» What you should do
All entries must be extracted exactly, with nothing added or dropped.

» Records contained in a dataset
Segment Open

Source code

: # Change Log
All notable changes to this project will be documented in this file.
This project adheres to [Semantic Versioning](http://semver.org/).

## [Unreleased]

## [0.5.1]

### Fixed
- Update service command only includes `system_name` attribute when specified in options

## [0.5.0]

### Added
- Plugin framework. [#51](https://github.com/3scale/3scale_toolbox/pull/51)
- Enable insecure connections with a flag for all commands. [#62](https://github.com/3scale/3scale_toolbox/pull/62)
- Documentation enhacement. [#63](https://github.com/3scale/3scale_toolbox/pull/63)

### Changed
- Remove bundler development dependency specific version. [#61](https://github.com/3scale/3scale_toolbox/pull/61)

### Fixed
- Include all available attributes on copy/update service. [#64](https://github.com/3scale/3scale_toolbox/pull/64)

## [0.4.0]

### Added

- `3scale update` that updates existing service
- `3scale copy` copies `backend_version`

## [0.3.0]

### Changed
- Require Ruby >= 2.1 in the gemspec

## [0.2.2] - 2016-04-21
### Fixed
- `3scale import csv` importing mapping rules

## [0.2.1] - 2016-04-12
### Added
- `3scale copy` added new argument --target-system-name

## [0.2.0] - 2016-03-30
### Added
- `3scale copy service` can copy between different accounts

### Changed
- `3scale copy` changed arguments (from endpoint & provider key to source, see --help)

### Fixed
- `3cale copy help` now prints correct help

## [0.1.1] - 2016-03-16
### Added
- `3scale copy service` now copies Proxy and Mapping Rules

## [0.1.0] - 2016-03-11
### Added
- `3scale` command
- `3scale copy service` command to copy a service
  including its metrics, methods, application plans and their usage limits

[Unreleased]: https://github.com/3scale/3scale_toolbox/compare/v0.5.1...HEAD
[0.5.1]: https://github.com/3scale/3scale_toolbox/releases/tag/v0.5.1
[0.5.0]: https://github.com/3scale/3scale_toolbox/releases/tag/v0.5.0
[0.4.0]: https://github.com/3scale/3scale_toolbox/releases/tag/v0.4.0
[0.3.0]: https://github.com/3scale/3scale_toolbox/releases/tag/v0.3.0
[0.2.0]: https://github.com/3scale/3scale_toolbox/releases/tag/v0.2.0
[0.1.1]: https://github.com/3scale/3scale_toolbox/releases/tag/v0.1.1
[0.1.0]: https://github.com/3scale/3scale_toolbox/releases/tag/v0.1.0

Segment Closed

» Answer section
Source code

: # Change Log
All notable changes to this project will be documented in this file.
This project adheres to [Semantic Versioning](http://semver.org/).

## [Unreleased]

## [0.5.1]

### Fixed
- Update service command only includes `system_name` attribute when specified in options

## [0.5.0]

### Added
- Plugin framework. [#51](https://github.com/3scale/3scale_toolbox/pull/51)
- Enable insecure connections with a flag for all commands. [#62](https://github.com/3scale/3scale_toolbox/pull/62)
- Documentation enhacement. [#63](https://github.com/3scale/3scale_toolbox/pull/63)

### Changed
- Remove bundler development dependency specific version. [#61](https://github.com/3scale/3scale_toolbox/pull/61)

### Fixed
- Include all available attributes on copy/update service. [#64](https://github.com/3scale/3scale_toolbox/pull/64)

## [0.4.0]

### Added

- `3scale update` that updates existing service
- `3scale copy` copies `backend_version`

## [0.3.0]

### Changed
- Require Ruby >= 2.1 in the gemspec

## [0.2.2] - 2016-04-21
### Fixed
- `3scale import csv` importing mapping rules

## [0.2.1] - 2016-04-12
### Added
- `3scale copy` added new argument --target-system-name

## [0.2.0] - 2016-03-30
### Added
- `3scale copy service` can copy between different accounts

### Changed
- `3scale copy` changed arguments (from endpoint & provider key to source, see --help)

### Fixed
- `3cale copy help` now prints correct help

## [0.1.1] - 2016-03-16
### Added
- `3scale copy service` now copies Proxy and Mapping Rules

## [0.1.0] - 2016-03-11
### Added
- `3scale` command
- `3scale copy service` command to copy a service
  including its metrics, methods, application plans and their usage limits

[Unreleased]: https://github.com/3scale/3scale_toolbox/compare/v0.5.1...HEAD
[0.5.1]: https://github.com/3scale/3scale_toolbox/releases/tag/v0.5.1
[0.5.0]: https://github.com/3scale/3scale_toolbox/releases/tag/v0.5.0
[0.4.0]: https://github.com/3scale/3scale_toolbox/releases/tag/v0.4.0
[0.3.0]: https://github.com/3scale/3scale_toolbox/releases/tag/v0.3.0
[0.2.0]: https://github.com/3scale/3scale_toolbox/releases/tag/v0.2.0
[0.1.1]: https://github.com/3scale/3scale_toolbox/releases/tag/v0.1.1
[0.1.0]: https://github.com/3scale/3scale_toolbox/releases/tag/v0.1.0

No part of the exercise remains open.